The answer must be an exact transcription of the lines below from the first through the one containing "Every rational fiber", with the pictures left out; please add nothing else.
[Input records]
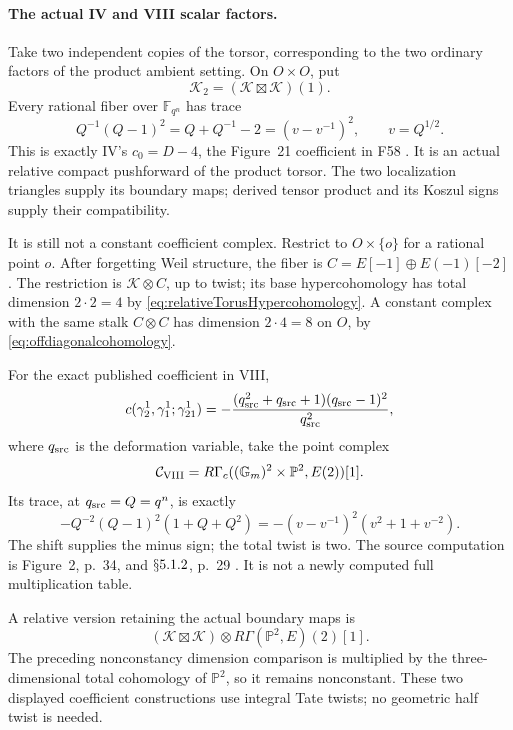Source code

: \documentclass[11pt,a4paper]{article}
\renewcommand{\S}{\ensuremath{\mathsection}}
\newcommand{\fid}[1]{\textsf{#1}}\newcommand{\gate}[1]{\textsf{#1}}
\theoremstyle{named}\newtheorem{finding}{Finding}[section]
\theoremstyle{definition}\newtheorem{definition}[finding]{Definition}
\theoremstyle{remark}\newtheorem{remark}[finding]{Remark}
\begin{document}
\paragraph{The actual IV and VIII scalar factors.}
Take two independent copies of the torsor, corresponding to
the two ordinary factors of the product ambient setting.
On \(O\times O\), put
\[
                   \mathcal K_2=(\mathcal K\boxtimes\mathcal K)(1).
\]
Every rational fiber over \(\mathbb F_{q^n}\) has trace
\begin{equation}\label{eq:relativeczerotrace}
 Q^{-1}(Q-1)^2=Q+Q^{-1}-2
             =(v-v^{-1})^2,\qquad v=Q^{1/2}.
\end{equation}
This is exactly IV's \(c_0=D-4\), the Figure~21 coefficient
in \fid{F58} \cite[Example~19.3, pp.~133--135]{IV}.
It is an actual relative compact pushforward of the product
torsor. The two localization triangles supply its boundary
maps; derived tensor product and its Koszul signs supply
their compatibility.

It is still not a constant coefficient complex.
Restrict to \(O\times\{o\}\) for a rational point \(o\).
After forgetting Weil structure, the fiber is
\(C=E[-1]\oplus E(-1)[-2]\).
The restriction is \(\mathcal K\otimes C\), up to twist;
its base hypercohomology has total dimension \(2\cdot2=4\)
by \eqref{eq:relativeTorusHypercohomology}.
A constant complex with the same stalk \(C\otimes C\)
has dimension \(2\cdot4=8\) on \(O\), by
\eqref{eq:offdiagonalcohomology}.

For the exact published coefficient in VIII,
\[
 c(\gamma_2^1,\gamma_1^1;\gamma_{21}^1)
   =-\frac{(q_{\rm src}^2+q_{\rm src}+1)(q_{\rm src}-1)^2}
           {q_{\rm src}^2},
\]
where \(q_{\rm src}\) is the deformation variable,
take the point complex
\begin{equation}\label{eq:VIIIgeometriccoefficient}
 \mathcal C_{\rm VIII}
   =R\Gamma_c((\mathbb G_m)^2\times\mathbb P^2,E(2))[1].
\end{equation}
Its trace, at \(q_{\rm src}=Q=q^n\), is exactly
\[
 -Q^{-2}(Q-1)^2(1+Q+Q^2)
       =-(v-v^{-1})^2(v^2+1+v^{-2}).
\]
The shift supplies the minus sign; the total twist is two.
The source computation is Figure~2, p.~34, and
\(\S5.1.2\), p.~29 \cite{VIII}.
It is not a newly computed full multiplication table.

A relative version retaining the actual boundary maps is
\[
 (\mathcal K\boxtimes\mathcal K)\otimes
                   R\Gamma(\mathbb P^2,E)(2)[1].
\]
The preceding nonconstancy dimension comparison is multiplied
by the three-dimensional total cohomology of \(\mathbb P^2\),
so it remains nonconstant. These two displayed coefficient
constructions use integral Tate twists; no geometric half
twist is needed.
\end{document}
[/Input records]
◆ Task answer ◆
Source code

: \documentclass[11pt,a4paper]{article}
\renewcommand{\S}{\ensuremath{\mathsection}}
\newcommand{\fid}[1]{\textsf{#1}}\newcommand{\gate}[1]{\textsf{#1}}
\theoremstyle{named}\newtheorem{finding}{Finding}[section]
\theoremstyle{definition}\newtheorem{definition}[finding]{Definition}
\theoremstyle{remark}\newtheorem{remark}[finding]{Remark}
\begin{document}
\paragraph{The actual IV and VIII scalar factors.}
Take two independent copies of the torsor, corresponding to
the two ordinary factors of the product ambient setting.
On \(O\times O\), put
\[
                   \mathcal K_2=(\mathcal K\boxtimes\mathcal K)(1).
\]
Every rational fiber over \(\mathbb F_{q^n}\) has trace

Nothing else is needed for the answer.